The object is to attract funds from a huge pool of cash held outside the formal banking system as Algeria looks for more ways to offset the sharp fall in oil prices and its energy revenues.
Finance Minister Hadji Baba Ammi has already announced plans for the country’s first local bond that is interest-free, complying with the Shariah law which forbids interest payments - although he called the scheme “participative” rather than Islamic.
Now six state-run banks plan to start Islamic financial services by the end of the year or in early 2018, and a national Shariah board that would oversee Islamic banking is also planned by the end of 2017, banking and government sources told Reuters.
Algeria’s Islamic finance plan still faces huge barriers. It lacks a legal framework and technical expertise. On top of such concerns, any kind of reform is often delayed in Algeria by heavy bureaucracy and inertia, but bankers are keen to push ahead with the idea.
“Financial institutions must be more dynamic and aggressive in the market by allowing Islamic products to grow,” said Nasser Haider, head of Bahrain-owned Al Salam Bank Algeria. “Regulation has not been a hurdle for Islamic finance in Algeria, but a legal framework would help its development.”
With the economy emerging from decades of centralised control, Algeria badly needs alternatives to the energy revenues that have traditionally financed 60% of the budget. The plunge in global crude prices from mid-2014 halved earnings from exports of oil and gas. In 2015 the budget deficit shot up to 16% of Algeria’s annual gross domestic product (GDP) and the government is estimated to have narrowed the gap only to 15% last year.
A state fund intended to cover such deficits plunged 59.5% over the course of last year while foreign exchange reserves are estimated to have dropped to $114bn by the end of 2016 from $178bn in 2014.
The government has approved a 14% cut in spending for 2017 and higher taxes.
Algeria issued a conventional, interest-bearing bond on the domestic market last year. But the amount raised, $5.86bn, fell short of expectations after religious leaders - and even the government’s own ministry of religious affairs - gave the operation a chilly reception.
Algeria is far behind North African neighbours Morocco and Tunisia, which have started to develop legislation for Islamic finance and sukuk bonds, overseen by a central religious board.
That may change if the planned Algerian national Shariah board comes to fruition later this year, a government source familiar with Islamic financing plans told Reuters.

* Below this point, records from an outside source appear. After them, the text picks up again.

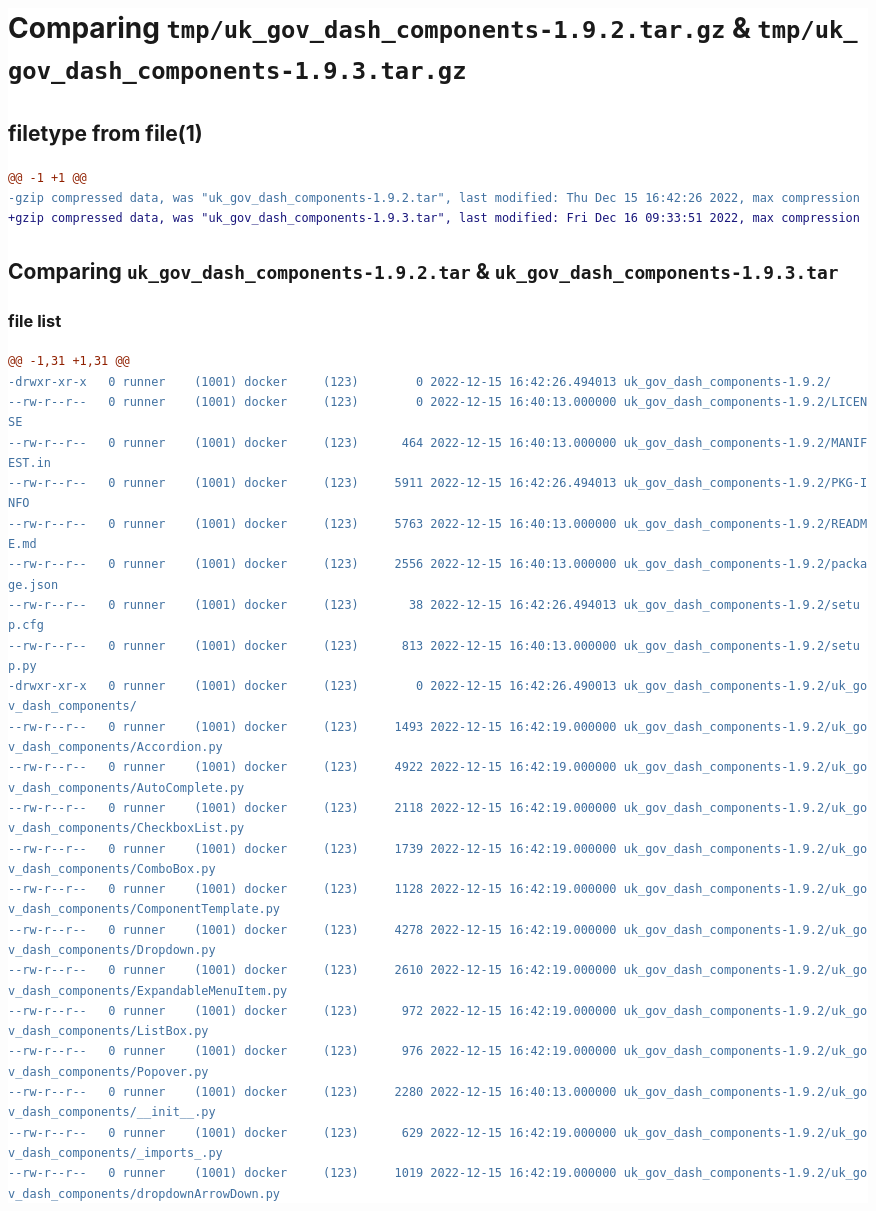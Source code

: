 # Comparing `tmp/uk_gov_dash_components-1.9.2.tar.gz` & `tmp/uk_gov_dash_components-1.9.3.tar.gz`

## filetype from file(1)

```diff
@@ -1 +1 @@
-gzip compressed data, was "uk_gov_dash_components-1.9.2.tar", last modified: Thu Dec 15 16:42:26 2022, max compression
+gzip compressed data, was "uk_gov_dash_components-1.9.3.tar", last modified: Fri Dec 16 09:33:51 2022, max compression
```

## Comparing `uk_gov_dash_components-1.9.2.tar` & `uk_gov_dash_components-1.9.3.tar`

### file list

```diff
@@ -1,31 +1,31 @@
-drwxr-xr-x   0 runner    (1001) docker     (123)        0 2022-12-15 16:42:26.494013 uk_gov_dash_components-1.9.2/
--rw-r--r--   0 runner    (1001) docker     (123)        0 2022-12-15 16:40:13.000000 uk_gov_dash_components-1.9.2/LICENSE
--rw-r--r--   0 runner    (1001) docker     (123)      464 2022-12-15 16:40:13.000000 uk_gov_dash_components-1.9.2/MANIFEST.in
--rw-r--r--   0 runner    (1001) docker     (123)     5911 2022-12-15 16:42:26.494013 uk_gov_dash_components-1.9.2/PKG-INFO
--rw-r--r--   0 runner    (1001) docker     (123)     5763 2022-12-15 16:40:13.000000 uk_gov_dash_components-1.9.2/README.md
--rw-r--r--   0 runner    (1001) docker     (123)     2556 2022-12-15 16:40:13.000000 uk_gov_dash_components-1.9.2/package.json
--rw-r--r--   0 runner    (1001) docker     (123)       38 2022-12-15 16:42:26.494013 uk_gov_dash_components-1.9.2/setup.cfg
--rw-r--r--   0 runner    (1001) docker     (123)      813 2022-12-15 16:40:13.000000 uk_gov_dash_components-1.9.2/setup.py
-drwxr-xr-x   0 runner    (1001) docker     (123)        0 2022-12-15 16:42:26.490013 uk_gov_dash_components-1.9.2/uk_gov_dash_components/
--rw-r--r--   0 runner    (1001) docker     (123)     1493 2022-12-15 16:42:19.000000 uk_gov_dash_components-1.9.2/uk_gov_dash_components/Accordion.py
--rw-r--r--   0 runner    (1001) docker     (123)     4922 2022-12-15 16:42:19.000000 uk_gov_dash_components-1.9.2/uk_gov_dash_components/AutoComplete.py
--rw-r--r--   0 runner    (1001) docker     (123)     2118 2022-12-15 16:42:19.000000 uk_gov_dash_components-1.9.2/uk_gov_dash_components/CheckboxList.py
--rw-r--r--   0 runner    (1001) docker     (123)     1739 2022-12-15 16:42:19.000000 uk_gov_dash_components-1.9.2/uk_gov_dash_components/ComboBox.py
--rw-r--r--   0 runner    (1001) docker     (123)     1128 2022-12-15 16:42:19.000000 uk_gov_dash_components-1.9.2/uk_gov_dash_components/ComponentTemplate.py
--rw-r--r--   0 runner    (1001) docker     (123)     4278 2022-12-15 16:42:19.000000 uk_gov_dash_components-1.9.2/uk_gov_dash_components/Dropdown.py
--rw-r--r--   0 runner    (1001) docker     (123)     2610 2022-12-15 16:42:19.000000 uk_gov_dash_components-1.9.2/uk_gov_dash_components/ExpandableMenuItem.py
--rw-r--r--   0 runner    (1001) docker     (123)      972 2022-12-15 16:42:19.000000 uk_gov_dash_components-1.9.2/uk_gov_dash_components/ListBox.py
--rw-r--r--   0 runner    (1001) docker     (123)      976 2022-12-15 16:42:19.000000 uk_gov_dash_components-1.9.2/uk_gov_dash_components/Popover.py
--rw-r--r--   0 runner    (1001) docker     (123)     2280 2022-12-15 16:40:13.000000 uk_gov_dash_components-1.9.2/uk_gov_dash_components/__init__.py
--rw-r--r--   0 runner    (1001) docker     (123)      629 2022-12-15 16:42:19.000000 uk_gov_dash_components-1.9.2/uk_gov_dash_components/_imports_.py
--rw-r--r--   0 runner    (1001) docker     (123)     1019 2022-12-15 16:42:19.000000 uk_gov_dash_components-1.9.2/uk_gov_dash_components/dropdownArrowDown.py
```
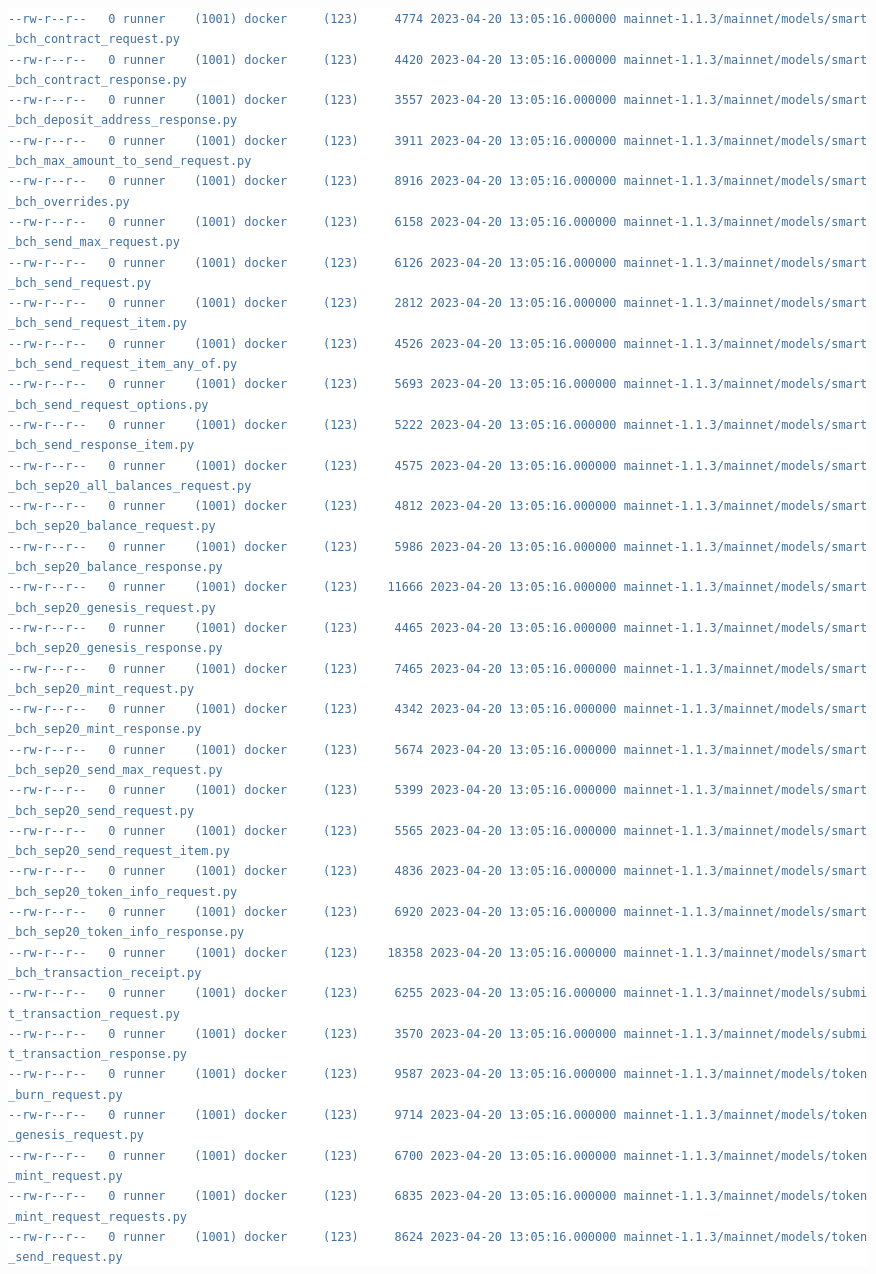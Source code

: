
 ```diff
--rw-r--r--   0 runner    (1001) docker     (123)     4774 2023-04-20 13:05:16.000000 mainnet-1.1.3/mainnet/models/smart_bch_contract_request.py
--rw-r--r--   0 runner    (1001) docker     (123)     4420 2023-04-20 13:05:16.000000 mainnet-1.1.3/mainnet/models/smart_bch_contract_response.py
--rw-r--r--   0 runner    (1001) docker     (123)     3557 2023-04-20 13:05:16.000000 mainnet-1.1.3/mainnet/models/smart_bch_deposit_address_response.py
--rw-r--r--   0 runner    (1001) docker     (123)     3911 2023-04-20 13:05:16.000000 mainnet-1.1.3/mainnet/models/smart_bch_max_amount_to_send_request.py
--rw-r--r--   0 runner    (1001) docker     (123)     8916 2023-04-20 13:05:16.000000 mainnet-1.1.3/mainnet/models/smart_bch_overrides.py
--rw-r--r--   0 runner    (1001) docker     (123)     6158 2023-04-20 13:05:16.000000 mainnet-1.1.3/mainnet/models/smart_bch_send_max_request.py
--rw-r--r--   0 runner    (1001) docker     (123)     6126 2023-04-20 13:05:16.000000 mainnet-1.1.3/mainnet/models/smart_bch_send_request.py
--rw-r--r--   0 runner    (1001) docker     (123)     2812 2023-04-20 13:05:16.000000 mainnet-1.1.3/mainnet/models/smart_bch_send_request_item.py
--rw-r--r--   0 runner    (1001) docker     (123)     4526 2023-04-20 13:05:16.000000 mainnet-1.1.3/mainnet/models/smart_bch_send_request_item_any_of.py
--rw-r--r--   0 runner    (1001) docker     (123)     5693 2023-04-20 13:05:16.000000 mainnet-1.1.3/mainnet/models/smart_bch_send_request_options.py
--rw-r--r--   0 runner    (1001) docker     (123)     5222 2023-04-20 13:05:16.000000 mainnet-1.1.3/mainnet/models/smart_bch_send_response_item.py
--rw-r--r--   0 runner    (1001) docker     (123)     4575 2023-04-20 13:05:16.000000 mainnet-1.1.3/mainnet/models/smart_bch_sep20_all_balances_request.py
--rw-r--r--   0 runner    (1001) docker     (123)     4812 2023-04-20 13:05:16.000000 mainnet-1.1.3/mainnet/models/smart_bch_sep20_balance_request.py
--rw-r--r--   0 runner    (1001) docker     (123)     5986 2023-04-20 13:05:16.000000 mainnet-1.1.3/mainnet/models/smart_bch_sep20_balance_response.py
--rw-r--r--   0 runner    (1001) docker     (123)    11666 2023-04-20 13:05:16.000000 mainnet-1.1.3/mainnet/models/smart_bch_sep20_genesis_request.py
--rw-r--r--   0 runner    (1001) docker     (123)     4465 2023-04-20 13:05:16.000000 mainnet-1.1.3/mainnet/models/smart_bch_sep20_genesis_response.py
--rw-r--r--   0 runner    (1001) docker     (123)     7465 2023-04-20 13:05:16.000000 mainnet-1.1.3/mainnet/models/smart_bch_sep20_mint_request.py
--rw-r--r--   0 runner    (1001) docker     (123)     4342 2023-04-20 13:05:16.000000 mainnet-1.1.3/mainnet/models/smart_bch_sep20_mint_response.py
--rw-r--r--   0 runner    (1001) docker     (123)     5674 2023-04-20 13:05:16.000000 mainnet-1.1.3/mainnet/models/smart_bch_sep20_send_max_request.py
--rw-r--r--   0 runner    (1001) docker     (123)     5399 2023-04-20 13:05:16.000000 mainnet-1.1.3/mainnet/models/smart_bch_sep20_send_request.py
--rw-r--r--   0 runner    (1001) docker     (123)     5565 2023-04-20 13:05:16.000000 mainnet-1.1.3/mainnet/models/smart_bch_sep20_send_request_item.py
--rw-r--r--   0 runner    (1001) docker     (123)     4836 2023-04-20 13:05:16.000000 mainnet-1.1.3/mainnet/models/smart_bch_sep20_token_info_request.py
--rw-r--r--   0 runner    (1001) docker     (123)     6920 2023-04-20 13:05:16.000000 mainnet-1.1.3/mainnet/models/smart_bch_sep20_token_info_response.py
--rw-r--r--   0 runner    (1001) docker     (123)    18358 2023-04-20 13:05:16.000000 mainnet-1.1.3/mainnet/models/smart_bch_transaction_receipt.py
--rw-r--r--   0 runner    (1001) docker     (123)     6255 2023-04-20 13:05:16.000000 mainnet-1.1.3/mainnet/models/submit_transaction_request.py
--rw-r--r--   0 runner    (1001) docker     (123)     3570 2023-04-20 13:05:16.000000 mainnet-1.1.3/mainnet/models/submit_transaction_response.py
--rw-r--r--   0 runner    (1001) docker     (123)     9587 2023-04-20 13:05:16.000000 mainnet-1.1.3/mainnet/models/token_burn_request.py
--rw-r--r--   0 runner    (1001) docker     (123)     9714 2023-04-20 13:05:16.000000 mainnet-1.1.3/mainnet/models/token_genesis_request.py
--rw-r--r--   0 runner    (1001) docker     (123)     6700 2023-04-20 13:05:16.000000 mainnet-1.1.3/mainnet/models/token_mint_request.py
--rw-r--r--   0 runner    (1001) docker     (123)     6835 2023-04-20 13:05:16.000000 mainnet-1.1.3/mainnet/models/token_mint_request_requests.py
--rw-r--r--   0 runner    (1001) docker     (123)     8624 2023-04-20 13:05:16.000000 mainnet-1.1.3/mainnet/models/token_send_request.py
```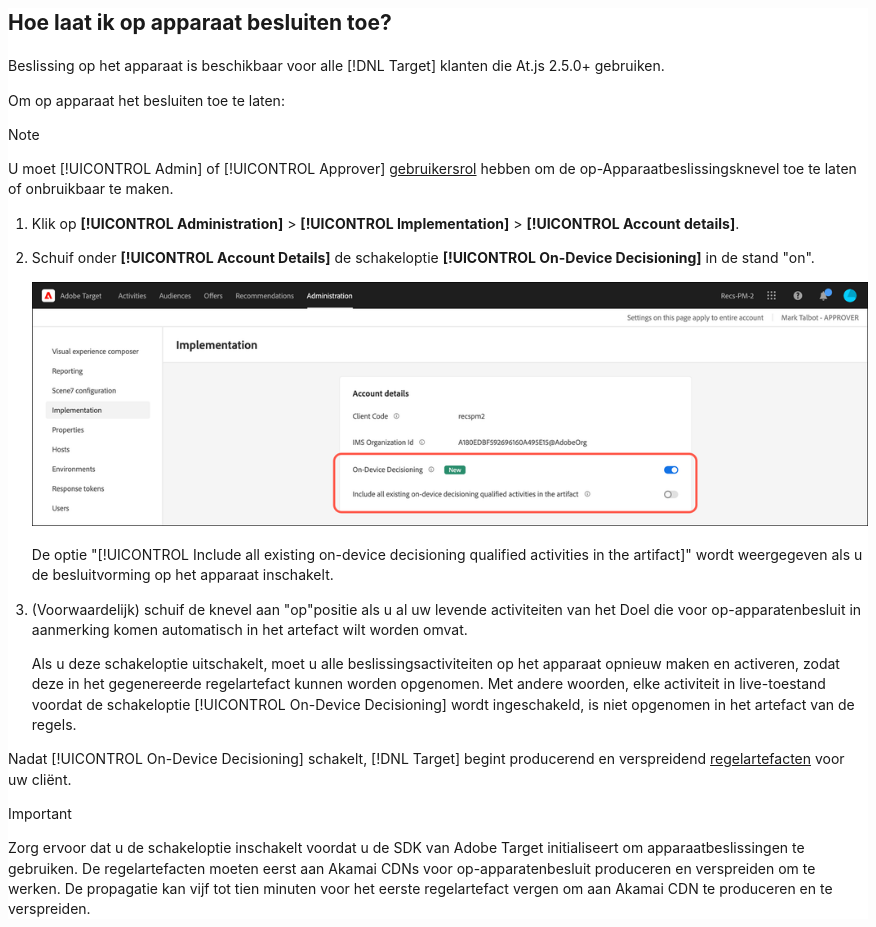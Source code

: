 ## Hoe laat ik op apparaat besluiten toe?

Beslissing op het apparaat is beschikbaar voor alle [!DNL Target] klanten die At.js 2.5.0+ gebruiken.

Om op apparaat het besluiten toe te laten:

>[!NOTE]
>
>U moet [!UICONTROL Admin] of [!UICONTROL Approver] [gebruikersrol](/help/administrating-target/c-user-management/user-management.md) hebben om de op-Apparaatbeslissingsknevel toe te laten of onbruikbaar te maken.

1. Klik op **[!UICONTROL Administration]** > **[!UICONTROL Implementation]** > **[!UICONTROL Account details]**.
1. Schuif onder **[!UICONTROL Account Details]** de schakeloptie **[!UICONTROL On-Device Decisioning]** in de stand &quot;on&quot;.

   ![Schakelen tussen besturingsapparaten](/help/c-implementing-target/c-implementing-target-for-client-side-web/on-device-decisioning/assets/on-device-decisioning-toggle.png)

   De optie &quot;[!UICONTROL Include all existing on-device decisioning qualified activities in the artifact]&quot; wordt weergegeven als u de besluitvorming op het apparaat inschakelt.
1. (Voorwaardelijk) schuif de knevel aan &quot;op&quot;positie als u al uw levende activiteiten van het Doel die voor op-apparatenbesluit in aanmerking komen automatisch in het artefact wilt worden omvat.

   Als u deze schakeloptie uitschakelt, moet u alle beslissingsactiviteiten op het apparaat opnieuw maken en activeren, zodat deze in het gegenereerde regelartefact kunnen worden opgenomen. Met andere woorden, elke activiteit in live-toestand voordat de schakeloptie [!UICONTROL On-Device Decisioning] wordt ingeschakeld, is niet opgenomen in het artefact van de regels.

Nadat [!UICONTROL On-Device Decisioning] schakelt, [!DNL Target] begint producerend en verspreidend [regelartefacten](/help/c-implementing-target/c-implementing-target-for-client-side-web/on-device-decisioning/rule-artifact.md) voor uw cliënt.

>[!IMPORTANT]
>
>Zorg ervoor dat u de schakeloptie inschakelt voordat u de SDK van Adobe Target initialiseert om apparaatbeslissingen te gebruiken. De regelartefacten moeten eerst aan Akamai CDNs voor op-apparatenbesluit produceren en verspreiden om te werken. De propagatie kan vijf tot tien minuten voor het eerste regelartefact vergen om aan Akamai CDN te produceren en te verspreiden.

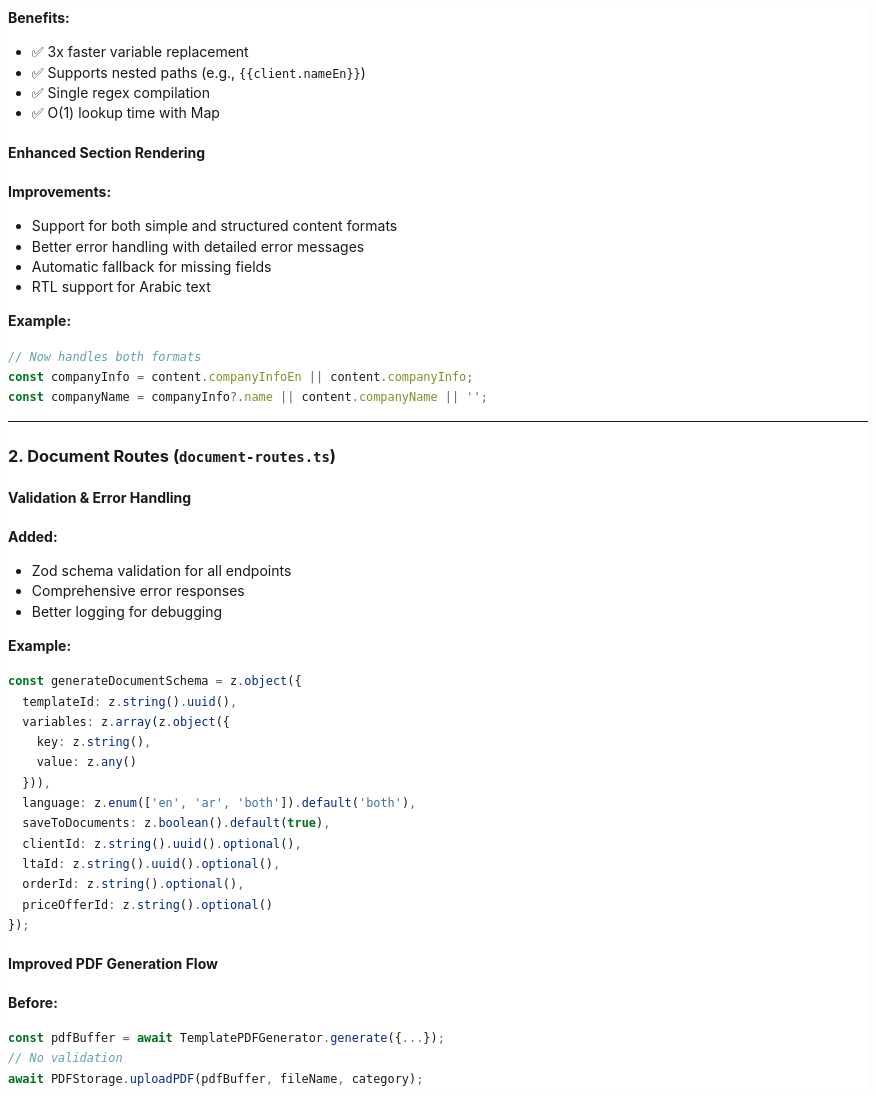 **Benefits:**
- ✅ 3x faster variable replacement
- ✅ Supports nested paths (e.g., `{{client.nameEn}}`)
- ✅ Single regex compilation
- ✅ O(1) lookup time with Map

#### Enhanced Section Rendering

**Improvements:**
- Support for both simple and structured content formats
- Better error handling with detailed error messages
- Automatic fallback for missing fields
- RTL support for Arabic text

**Example:**
```typescript
// Now handles both formats
const companyInfo = content.companyInfoEn || content.companyInfo;
const companyName = companyInfo?.name || content.companyName || '';
```

---

### 2. Document Routes (`document-routes.ts`)

#### Validation & Error Handling

**Added:**
- Zod schema validation for all endpoints
- Comprehensive error responses
- Better logging for debugging

**Example:**
```typescript
const generateDocumentSchema = z.object({
  templateId: z.string().uuid(),
  variables: z.array(z.object({
    key: z.string(),
    value: z.any()
  })),
  language: z.enum(['en', 'ar', 'both']).default('both'),
  saveToDocuments: z.boolean().default(true),
  clientId: z.string().uuid().optional(),
  ltaId: z.string().uuid().optional(),
  orderId: z.string().optional(),
  priceOfferId: z.string().optional()
});
```

#### Improved PDF Generation Flow

**Before:**
```typescript
const pdfBuffer = await TemplatePDFGenerator.generate({...});
// No validation
await PDFStorage.uploadPDF(pdfBuffer, fileName, category);
```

Algeria is targeting domestic savers rather than foreign investors. Many local people distrust the state-owned banks and keep large sums at home, untaxed, in Algerian and foreign currency.
Experts put informal economy savings at about $90bn. That would be roughly equal to half Algeria’s annual GDP, and the government launched a study last month in partnership with the UN Development Programme to assess the real size of the parallel market.
Last year it failed to draw money from the informal market when it offered a fiscal amnesty under which Algerians could deposit undeclared income and pay a 7% fee.
Al Salam Bank Algeria and Al Baraka Bank Algeria, local units of Bahrain-listed Islamic banks Al Salam Bank and Al Baraka Banking Group, are already operating in Algeria. But their market share is estimated by experts at less than 4%. They offer retail and commercial banking services.